Roku's (ROKU 0.15%) stock sank 18% during after-hours trading on Nov. 2 following the release of its third-quarter earnings report. The streaming platform and device maker's revenue rose 12% year-over-year to $761 million, which beat analysts' estimates by $68 million. It posted a net loss of $122 million, compared to a net profit of $69 million a year earlier -- but, that came out to a net loss of $0.88 per share, which cleared the consensus forecast by $0.41.

Roku passed Wall Street's low bar, but a closer look at its growth metrics and guidance reveals some glaring weaknesses. Should investors still buy Roku's stock as it languishes near its lowest levels in nearly four years?

A couple watches TV on the couch.

Image source: Getty Images.

Another quarter of decelerating growth

Roku experienced a major growth spurt during the pandemic, which prompted people to stay at home and watch more streaming videos. But its sales of streaming devices declined as those lockdown measures ended. On top of that, growth of Roku's higher-margin software platform -- which generates the bulk of its revenue by selling integrated ads on Roku devices and third-party hardware -- also cooled off, as macro headwinds prompted companies to purchase fewer ads. 

At first glance, Roku's third quarter numbers don't look too bad. Its active accounts grew 16% year over year to 65.4 million in the third quarter, an acceleration from 14% growth in the second quarter. Total streaming hours grew 21% to 21.9 billion, accelerating from its 19% growth in the previous quarter. However, its average revenue per user (ARPU) rose a mere 10% to $44.25, a significant slowdown from the 21% growth reported last quarter.

That lessened ARPU growth can be attributed to the aforementioned headwinds facing the digital advertising market and broader economy. But it also caused a slowdown of Roku's revenue growth: Platform revenue, which accounted for 88% of the company's top line, brought in $670.4 million in the third quarter, up by 15% year over year but down sequentially from Q2's $673.2 million. Player revenue reported only $91 million, a decline of 7% growth compared to the year-ago quarter. All in all, Roku's third quarter revenue rose just 12% year over year, to $761.4 million. But that's a drop from the second quarter's $764.4 million in revenue.

Roku expects this pain to persist as its player and platform businesses simultaneously slow down. Roku predicts fourth quarter revenue will reach $800 million. While that's a significant sequential increase, it would represent a 7.5% decline compared to the fourth quarter of 2021, when revenue hit $865.3 million. Management expects net loss to more than double sequentially to $245 million. That gloomy forecast indicates that Roku's business will endure much more pain over the next few quarters. 

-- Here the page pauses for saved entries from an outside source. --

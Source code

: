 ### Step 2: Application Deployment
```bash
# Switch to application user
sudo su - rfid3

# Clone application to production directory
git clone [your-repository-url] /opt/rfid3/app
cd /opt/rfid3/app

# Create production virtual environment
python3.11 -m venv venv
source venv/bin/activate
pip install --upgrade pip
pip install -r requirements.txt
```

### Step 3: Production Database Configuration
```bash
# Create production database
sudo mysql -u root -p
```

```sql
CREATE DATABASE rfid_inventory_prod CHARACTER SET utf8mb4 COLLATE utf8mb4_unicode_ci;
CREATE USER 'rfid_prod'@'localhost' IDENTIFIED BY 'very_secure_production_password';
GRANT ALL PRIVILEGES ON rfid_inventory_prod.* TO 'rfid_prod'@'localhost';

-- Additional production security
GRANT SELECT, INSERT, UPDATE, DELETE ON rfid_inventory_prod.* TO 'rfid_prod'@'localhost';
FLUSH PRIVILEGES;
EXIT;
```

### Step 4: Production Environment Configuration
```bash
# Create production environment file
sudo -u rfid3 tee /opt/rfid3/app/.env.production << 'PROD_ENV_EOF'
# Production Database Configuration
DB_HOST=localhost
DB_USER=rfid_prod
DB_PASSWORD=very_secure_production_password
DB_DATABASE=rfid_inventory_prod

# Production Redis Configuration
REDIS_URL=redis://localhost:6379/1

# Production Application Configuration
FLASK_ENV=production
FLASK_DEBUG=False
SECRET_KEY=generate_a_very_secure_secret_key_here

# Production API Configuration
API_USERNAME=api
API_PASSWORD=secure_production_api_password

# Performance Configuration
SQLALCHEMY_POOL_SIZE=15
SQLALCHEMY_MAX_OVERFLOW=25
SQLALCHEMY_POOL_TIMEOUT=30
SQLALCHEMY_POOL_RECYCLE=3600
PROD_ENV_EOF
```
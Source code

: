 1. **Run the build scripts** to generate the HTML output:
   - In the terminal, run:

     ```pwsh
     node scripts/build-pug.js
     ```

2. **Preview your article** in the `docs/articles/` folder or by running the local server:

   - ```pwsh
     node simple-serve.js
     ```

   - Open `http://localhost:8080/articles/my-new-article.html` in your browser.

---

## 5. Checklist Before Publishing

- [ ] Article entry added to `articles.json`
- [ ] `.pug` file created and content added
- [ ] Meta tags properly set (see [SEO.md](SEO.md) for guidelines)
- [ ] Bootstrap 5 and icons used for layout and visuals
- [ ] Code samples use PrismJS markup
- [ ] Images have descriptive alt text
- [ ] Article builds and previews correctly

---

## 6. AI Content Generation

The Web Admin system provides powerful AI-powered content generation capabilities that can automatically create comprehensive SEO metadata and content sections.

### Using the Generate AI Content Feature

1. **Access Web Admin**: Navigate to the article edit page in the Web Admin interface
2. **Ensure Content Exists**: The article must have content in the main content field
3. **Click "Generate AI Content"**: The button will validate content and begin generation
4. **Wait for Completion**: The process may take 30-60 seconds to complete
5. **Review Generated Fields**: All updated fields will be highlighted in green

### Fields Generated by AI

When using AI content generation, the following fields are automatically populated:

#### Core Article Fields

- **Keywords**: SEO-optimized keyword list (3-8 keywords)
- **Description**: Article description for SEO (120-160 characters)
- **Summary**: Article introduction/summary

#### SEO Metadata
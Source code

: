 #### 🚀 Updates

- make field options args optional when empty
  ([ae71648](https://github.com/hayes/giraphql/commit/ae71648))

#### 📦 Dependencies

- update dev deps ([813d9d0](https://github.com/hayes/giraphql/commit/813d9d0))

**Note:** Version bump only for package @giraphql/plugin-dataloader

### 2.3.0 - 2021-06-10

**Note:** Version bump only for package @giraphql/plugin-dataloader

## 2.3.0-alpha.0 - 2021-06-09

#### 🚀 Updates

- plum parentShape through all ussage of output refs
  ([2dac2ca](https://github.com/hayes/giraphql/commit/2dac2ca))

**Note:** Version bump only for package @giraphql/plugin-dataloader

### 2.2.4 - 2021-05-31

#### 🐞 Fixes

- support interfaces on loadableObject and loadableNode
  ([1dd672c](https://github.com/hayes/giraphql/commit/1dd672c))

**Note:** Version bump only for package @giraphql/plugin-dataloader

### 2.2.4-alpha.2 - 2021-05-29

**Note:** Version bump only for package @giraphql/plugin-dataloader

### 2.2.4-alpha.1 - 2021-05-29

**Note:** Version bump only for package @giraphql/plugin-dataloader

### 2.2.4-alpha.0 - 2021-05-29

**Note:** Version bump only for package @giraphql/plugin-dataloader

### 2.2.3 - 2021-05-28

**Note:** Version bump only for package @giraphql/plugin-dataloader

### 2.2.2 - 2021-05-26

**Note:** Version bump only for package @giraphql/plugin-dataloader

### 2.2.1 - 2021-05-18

Will Roku's business ever recover?

Roku's platform gross margin declined sequentially and year over year to 55.8% in the third quarter, reflecting the company's waning pricing power in the shriveling advertising market. It's been trying to lock in more viewers and advertisers with its ad-supported Roku Channel, but that streaming service faces intense competition for ad dollars from other ad-supported services like Comcast's Peacock, Disney+ (DIS 0.18%), and even Netflix (NFLX -3.92%).

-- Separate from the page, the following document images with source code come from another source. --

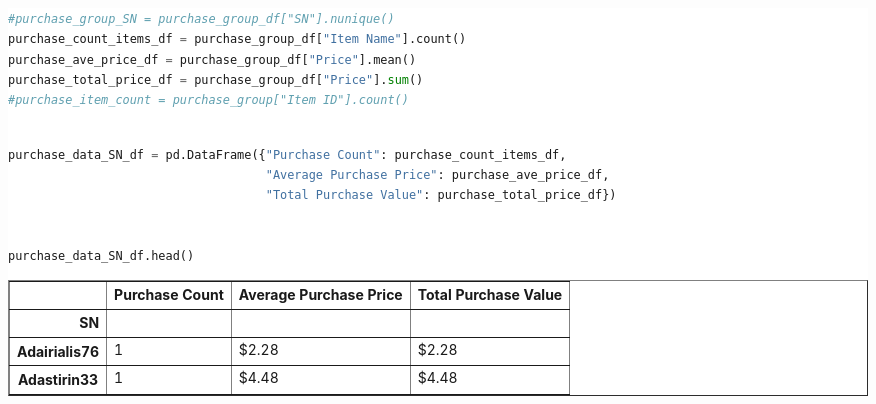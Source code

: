 


```python
#purchase_group_SN = purchase_group_df["SN"].nunique()
purchase_count_items_df = purchase_group_df["Item Name"].count()
purchase_ave_price_df = purchase_group_df["Price"].mean()
purchase_total_price_df = purchase_group_df["Price"].sum()
#purchase_item_count = purchase_group["Item ID"].count()
```


```python

purchase_data_SN_df = pd.DataFrame({"Purchase Count": purchase_count_items_df, 
                                    "Average Purchase Price": purchase_ave_price_df, 
                                    "Total Purchase Value": purchase_total_price_df})


purchase_data_SN_df.head()

```




<div>
<style scoped>
    .dataframe tbody tr th:only-of-type {
        vertical-align: middle;
    }

    .dataframe tbody tr th {
        vertical-align: top;
    }

    .dataframe thead th {
        text-align: right;
    }
</style>
<table border="1" class="dataframe">
  <thead>
    <tr style="text-align: right;">
      <th></th>
      <th>Purchase Count</th>
      <th>Average Purchase Price</th>
      <th>Total Purchase Value</th>
    </tr>
    <tr>
      <th>SN</th>
      <th></th>
      <th></th>
      <th></th>
    </tr>
  </thead>
  <tbody>
    <tr>
      <th>Adairialis76</th>
      <td>1</td>
      <td>$2.28</td>
      <td>$2.28</td>
    </tr>
    <tr>
      <th>Adastirin33</th>
      <td>1</td>
      <td>$4.48</td>
      <td>$4.48</td>
    </tr>
    <tr>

Roku's player gross margin also remained negative for the sixth consecutive quarter. That was caused by its limited pricing power in the streaming device market, which has been saturated with other formidable competitors like Amazon (AMZN -1.64%) and Apple (AAPL 1.27%), as well as the ongoing supply chain shortages and supply chain disruptions.

Rather than pass those costs onto the consumer and potentially cede its market share to competitors, Roku has been absorbing those costs and incurring losses for the past three quarters.  That loss-leading strategy might have worked if its platform business were healthier, but it could be difficult to sustain as its advertising business slows down. 

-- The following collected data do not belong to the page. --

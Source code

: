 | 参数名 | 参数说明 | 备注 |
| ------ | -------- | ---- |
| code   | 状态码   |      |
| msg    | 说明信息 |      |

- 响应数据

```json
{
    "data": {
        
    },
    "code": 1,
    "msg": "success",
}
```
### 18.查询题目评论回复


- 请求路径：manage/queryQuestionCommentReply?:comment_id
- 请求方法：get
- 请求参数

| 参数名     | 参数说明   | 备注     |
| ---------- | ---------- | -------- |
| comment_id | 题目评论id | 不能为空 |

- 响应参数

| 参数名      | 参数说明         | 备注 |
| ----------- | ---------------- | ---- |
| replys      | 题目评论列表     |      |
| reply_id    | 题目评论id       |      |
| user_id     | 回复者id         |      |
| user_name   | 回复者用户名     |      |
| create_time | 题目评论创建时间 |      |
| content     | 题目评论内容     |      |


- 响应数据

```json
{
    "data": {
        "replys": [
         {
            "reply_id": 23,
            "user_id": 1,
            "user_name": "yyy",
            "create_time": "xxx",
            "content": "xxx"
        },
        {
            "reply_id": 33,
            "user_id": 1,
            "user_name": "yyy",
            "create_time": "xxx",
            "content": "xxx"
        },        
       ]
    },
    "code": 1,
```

Faced with these challenges, it isn't surprising that Roku turned unprofitable and has posted widening losses since the start of fiscal 2022. Adjusted EBITDA (earnings before interest, taxes, depreciation, and amortization), which generously excludes its stock-based compensation and other one-time expenses, also turned red over the past two quarters.

Roku's stock is still a falling knife

Roku's stock might look cheap at just two times next year's sales, but it faces too many challenges. Its platform business was once its core profit engine, but it's stalling out in this rough market for advertising companies. At the same time, it needs to ramp up its spending on new content for the Roku Channel to widen its moat against Netflix, Disney, Amazon, and other formidable competitors in the streaming market. That's all bad news for its near-term margins.

Roku's hardware business will also continue to struggle as it competes against tech giants like Amazon and Apple -- which can afford to rack up losses on their devices to support the expansion of their digital ecosystems. In short, I believe Roku will remain a falling knife until the macro headwinds dissipate and its advertising business shows a few flickers of life again.